It doesn't matter so much what people say; it matters what people do. America is divided over ideas. The biggest source of division is whether to perform or whether to actually do something real. Another performance will probably be their defense.
Comey's leaks are a matter of example and precedent. He must be prosecuted to the fullest extent possible because we can't have other FBI employees doing what he did—Republican or Democrat. More importantly, we must honor those FBI employees who could have done what he did, perhaps thought about doing what he did, but refused to break principles and protocol. For police, it's all about protocol.
The FBI director knew information that should not be given to the public. He knew it was wrong, what he did. So, he released it to the public through other people, lawyers and the news media.

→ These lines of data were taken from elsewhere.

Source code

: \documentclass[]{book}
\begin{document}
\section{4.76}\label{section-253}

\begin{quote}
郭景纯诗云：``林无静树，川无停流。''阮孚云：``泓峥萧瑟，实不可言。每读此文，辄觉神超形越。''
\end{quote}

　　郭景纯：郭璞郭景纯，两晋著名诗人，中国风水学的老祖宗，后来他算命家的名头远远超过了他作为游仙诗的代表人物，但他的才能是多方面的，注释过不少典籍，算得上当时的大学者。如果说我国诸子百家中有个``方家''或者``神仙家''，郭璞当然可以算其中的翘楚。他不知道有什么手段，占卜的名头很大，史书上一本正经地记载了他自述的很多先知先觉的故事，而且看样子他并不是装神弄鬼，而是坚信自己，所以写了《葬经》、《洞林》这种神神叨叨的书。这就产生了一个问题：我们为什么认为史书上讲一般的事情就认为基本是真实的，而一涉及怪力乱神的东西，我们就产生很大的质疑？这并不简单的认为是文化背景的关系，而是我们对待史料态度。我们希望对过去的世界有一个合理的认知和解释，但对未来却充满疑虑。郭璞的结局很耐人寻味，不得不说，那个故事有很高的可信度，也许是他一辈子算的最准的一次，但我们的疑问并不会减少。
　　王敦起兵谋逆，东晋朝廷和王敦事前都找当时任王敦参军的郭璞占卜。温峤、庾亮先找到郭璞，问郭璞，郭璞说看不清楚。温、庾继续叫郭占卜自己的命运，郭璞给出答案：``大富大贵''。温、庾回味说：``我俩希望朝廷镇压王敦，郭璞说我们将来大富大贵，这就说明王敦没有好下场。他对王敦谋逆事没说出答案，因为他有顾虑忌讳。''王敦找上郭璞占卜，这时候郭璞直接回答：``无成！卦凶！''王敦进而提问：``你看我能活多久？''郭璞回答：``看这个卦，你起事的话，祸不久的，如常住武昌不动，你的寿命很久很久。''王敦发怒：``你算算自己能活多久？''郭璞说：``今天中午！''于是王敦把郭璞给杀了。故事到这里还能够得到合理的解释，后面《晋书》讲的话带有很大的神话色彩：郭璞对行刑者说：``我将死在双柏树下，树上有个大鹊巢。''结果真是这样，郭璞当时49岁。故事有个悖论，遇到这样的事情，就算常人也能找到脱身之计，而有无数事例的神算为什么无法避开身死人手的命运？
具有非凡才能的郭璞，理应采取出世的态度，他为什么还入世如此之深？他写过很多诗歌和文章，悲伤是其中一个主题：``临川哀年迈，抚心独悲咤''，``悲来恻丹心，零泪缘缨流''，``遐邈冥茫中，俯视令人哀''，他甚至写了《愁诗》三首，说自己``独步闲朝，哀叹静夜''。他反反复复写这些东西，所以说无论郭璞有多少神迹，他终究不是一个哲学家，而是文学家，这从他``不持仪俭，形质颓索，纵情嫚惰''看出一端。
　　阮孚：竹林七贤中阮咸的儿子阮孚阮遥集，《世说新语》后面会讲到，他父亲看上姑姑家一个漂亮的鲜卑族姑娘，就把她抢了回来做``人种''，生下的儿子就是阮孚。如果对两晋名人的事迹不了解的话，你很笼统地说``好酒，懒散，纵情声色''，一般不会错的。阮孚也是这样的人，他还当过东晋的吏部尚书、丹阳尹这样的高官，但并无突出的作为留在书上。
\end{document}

He claimed he did this—which he knew was wrong—because he loved his country and the FBI. If he loved the FBI, then he shouldn't have insulted the thousands of FBI employees who would surely be thrown in prison had they done the same thing.
If Comey is not prosecuted and fully indited, then Wikileaks founder Julian Assange shouldn't be either and Edward Snowden should receive the Presidential Medal of Freedom because their leaks showed actual corruption of people like Comey. But, by not inditing Comey, we see clearly that the current Justice Department is run by double standards.
Double standards are a problem for courts, but they are a deadly epidemic for police. Once police are encouraged to live by a double standard, police brutality spreads. Not inditing Comey encourages and invites just that, spitting in the face of the good cops society needs.
If Comey believes his claim, that releasing this information was necessary, then he should voluntarily plead guilty and suffer for the sake of his cause, showing how much he truly cares about his country and its police. But, he won't because he's not a true believer. Thankfully, some still are.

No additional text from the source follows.